Ha sido tantas veces Pérez Rubio pero, contra lo que pudiera pensarse, nada ha logrado quebrantar su espíritu. Su plena convicción de la magia del color sigue intacta, a pesar del rechazo cuasi sistemático. Con poco más de setenta años, que no han minado su espíritu indómito, sigue desdeñando, con la energía que le caracteriza y que le ha ganado infinidad de animadversiones que le importan un pito al tal Pérez, los procedimientos convencionales y continúa reafirmando con su obra (que no ha cejado en su empeño por encerrar la simplicidad y la espontaneidad en el trabajo pictórico) que el guerrero sigue en lo suyo, que no ha cedido un palmo de terreno en sus obsesiones, a pesar de todo.

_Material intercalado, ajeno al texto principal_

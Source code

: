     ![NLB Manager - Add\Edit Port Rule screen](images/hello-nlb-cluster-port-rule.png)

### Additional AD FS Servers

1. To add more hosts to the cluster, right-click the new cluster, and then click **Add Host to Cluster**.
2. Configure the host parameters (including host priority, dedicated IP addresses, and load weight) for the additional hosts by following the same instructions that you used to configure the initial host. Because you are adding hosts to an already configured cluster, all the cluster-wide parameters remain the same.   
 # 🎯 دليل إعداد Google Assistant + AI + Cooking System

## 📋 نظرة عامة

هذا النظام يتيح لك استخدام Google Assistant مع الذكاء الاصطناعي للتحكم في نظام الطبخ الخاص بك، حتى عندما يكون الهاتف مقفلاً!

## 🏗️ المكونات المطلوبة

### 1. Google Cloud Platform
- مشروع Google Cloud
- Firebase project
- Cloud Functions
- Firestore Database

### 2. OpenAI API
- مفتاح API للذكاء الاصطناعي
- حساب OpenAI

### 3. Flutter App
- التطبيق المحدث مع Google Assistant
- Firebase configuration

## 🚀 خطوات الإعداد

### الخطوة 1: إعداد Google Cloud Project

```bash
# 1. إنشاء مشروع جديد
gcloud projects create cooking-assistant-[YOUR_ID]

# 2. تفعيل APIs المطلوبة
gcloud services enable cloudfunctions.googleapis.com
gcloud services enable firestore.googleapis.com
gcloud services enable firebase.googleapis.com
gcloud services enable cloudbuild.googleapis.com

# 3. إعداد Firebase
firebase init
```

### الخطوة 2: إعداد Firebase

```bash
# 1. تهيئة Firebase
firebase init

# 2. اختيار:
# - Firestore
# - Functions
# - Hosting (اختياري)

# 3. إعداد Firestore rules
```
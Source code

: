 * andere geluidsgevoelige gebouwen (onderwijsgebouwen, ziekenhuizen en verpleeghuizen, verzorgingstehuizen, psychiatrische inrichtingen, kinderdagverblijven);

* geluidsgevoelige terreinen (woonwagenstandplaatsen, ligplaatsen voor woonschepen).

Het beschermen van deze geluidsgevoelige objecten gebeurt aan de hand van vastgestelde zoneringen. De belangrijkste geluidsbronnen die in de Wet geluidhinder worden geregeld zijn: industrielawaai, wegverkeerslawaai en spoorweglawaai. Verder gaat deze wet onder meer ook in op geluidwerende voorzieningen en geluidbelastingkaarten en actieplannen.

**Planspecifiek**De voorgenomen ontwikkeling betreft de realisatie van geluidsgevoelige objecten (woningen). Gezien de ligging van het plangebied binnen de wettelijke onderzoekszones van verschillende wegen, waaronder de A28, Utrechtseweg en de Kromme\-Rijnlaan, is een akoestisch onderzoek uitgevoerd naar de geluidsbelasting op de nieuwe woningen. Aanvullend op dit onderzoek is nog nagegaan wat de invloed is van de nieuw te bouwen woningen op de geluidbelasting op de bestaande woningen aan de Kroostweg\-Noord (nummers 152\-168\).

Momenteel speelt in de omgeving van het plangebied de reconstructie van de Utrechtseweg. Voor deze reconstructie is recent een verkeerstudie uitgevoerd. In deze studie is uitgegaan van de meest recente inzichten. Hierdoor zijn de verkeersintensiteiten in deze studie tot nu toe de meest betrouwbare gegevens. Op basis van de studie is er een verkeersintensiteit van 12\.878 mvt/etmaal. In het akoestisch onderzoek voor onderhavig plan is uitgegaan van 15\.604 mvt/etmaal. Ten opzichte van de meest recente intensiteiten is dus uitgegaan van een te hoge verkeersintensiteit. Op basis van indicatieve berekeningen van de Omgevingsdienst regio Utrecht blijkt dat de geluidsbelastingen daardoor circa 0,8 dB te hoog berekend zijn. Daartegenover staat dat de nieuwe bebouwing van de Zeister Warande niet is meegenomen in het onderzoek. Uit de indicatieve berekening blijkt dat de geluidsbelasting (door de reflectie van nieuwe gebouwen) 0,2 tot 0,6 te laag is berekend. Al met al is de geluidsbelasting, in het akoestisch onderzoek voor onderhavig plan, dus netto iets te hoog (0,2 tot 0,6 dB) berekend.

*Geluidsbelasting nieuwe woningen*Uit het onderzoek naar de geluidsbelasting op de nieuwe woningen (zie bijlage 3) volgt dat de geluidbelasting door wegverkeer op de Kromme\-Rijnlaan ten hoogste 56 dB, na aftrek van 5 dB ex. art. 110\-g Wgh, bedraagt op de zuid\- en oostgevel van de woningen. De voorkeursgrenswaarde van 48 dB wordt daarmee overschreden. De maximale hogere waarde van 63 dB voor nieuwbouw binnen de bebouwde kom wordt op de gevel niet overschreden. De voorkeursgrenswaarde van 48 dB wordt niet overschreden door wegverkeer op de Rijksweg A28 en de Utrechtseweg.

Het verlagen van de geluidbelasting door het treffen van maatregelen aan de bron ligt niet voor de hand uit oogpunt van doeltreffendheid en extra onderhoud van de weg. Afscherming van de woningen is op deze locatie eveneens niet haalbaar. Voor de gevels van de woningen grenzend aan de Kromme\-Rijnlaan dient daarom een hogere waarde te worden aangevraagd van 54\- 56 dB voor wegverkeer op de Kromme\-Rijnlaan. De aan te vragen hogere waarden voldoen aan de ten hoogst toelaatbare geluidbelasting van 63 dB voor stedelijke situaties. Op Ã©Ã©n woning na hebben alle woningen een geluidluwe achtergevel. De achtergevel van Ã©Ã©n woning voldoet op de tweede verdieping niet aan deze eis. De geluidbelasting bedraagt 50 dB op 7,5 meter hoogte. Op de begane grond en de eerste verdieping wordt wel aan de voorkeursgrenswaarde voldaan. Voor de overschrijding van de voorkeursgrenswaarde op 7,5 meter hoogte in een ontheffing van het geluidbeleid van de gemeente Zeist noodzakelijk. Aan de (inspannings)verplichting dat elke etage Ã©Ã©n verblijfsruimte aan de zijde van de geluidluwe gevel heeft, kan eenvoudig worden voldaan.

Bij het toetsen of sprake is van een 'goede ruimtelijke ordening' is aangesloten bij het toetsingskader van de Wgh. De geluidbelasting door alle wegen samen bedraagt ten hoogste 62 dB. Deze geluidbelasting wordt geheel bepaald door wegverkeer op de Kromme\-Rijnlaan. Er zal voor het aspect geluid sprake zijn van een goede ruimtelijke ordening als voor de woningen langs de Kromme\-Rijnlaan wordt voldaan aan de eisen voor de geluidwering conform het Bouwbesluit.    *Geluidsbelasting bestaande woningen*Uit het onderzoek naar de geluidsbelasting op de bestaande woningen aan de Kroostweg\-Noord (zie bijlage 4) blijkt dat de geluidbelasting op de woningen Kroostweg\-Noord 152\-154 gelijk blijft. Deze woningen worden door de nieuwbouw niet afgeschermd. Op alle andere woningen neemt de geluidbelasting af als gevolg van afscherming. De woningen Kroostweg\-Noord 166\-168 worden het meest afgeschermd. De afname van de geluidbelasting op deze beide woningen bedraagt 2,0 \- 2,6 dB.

Ha sido tantas veces Pérez Rubio y lo ha sido de tantas geniales maneras que en ocasiones, cuando uno se enfrenta con los dilemas que ofrecen sus cuadros, o sus jardines, o sus conceptos arquitectónicos, se mete en rollos con el interior y le confiesa —en voz baja— que ha sido muy bueno para Sinaloa contar con un artista como Pito Pérez y que resulta curioso que, con todo y el caudal de historia que deja este hombre a cada paso, haya sido, como decía mi abuela, tantas veces ninguneado.
(*) Crónica publicada en Ríodoce y posteriormente compilada en el libro del autor, Mira esa gente sola.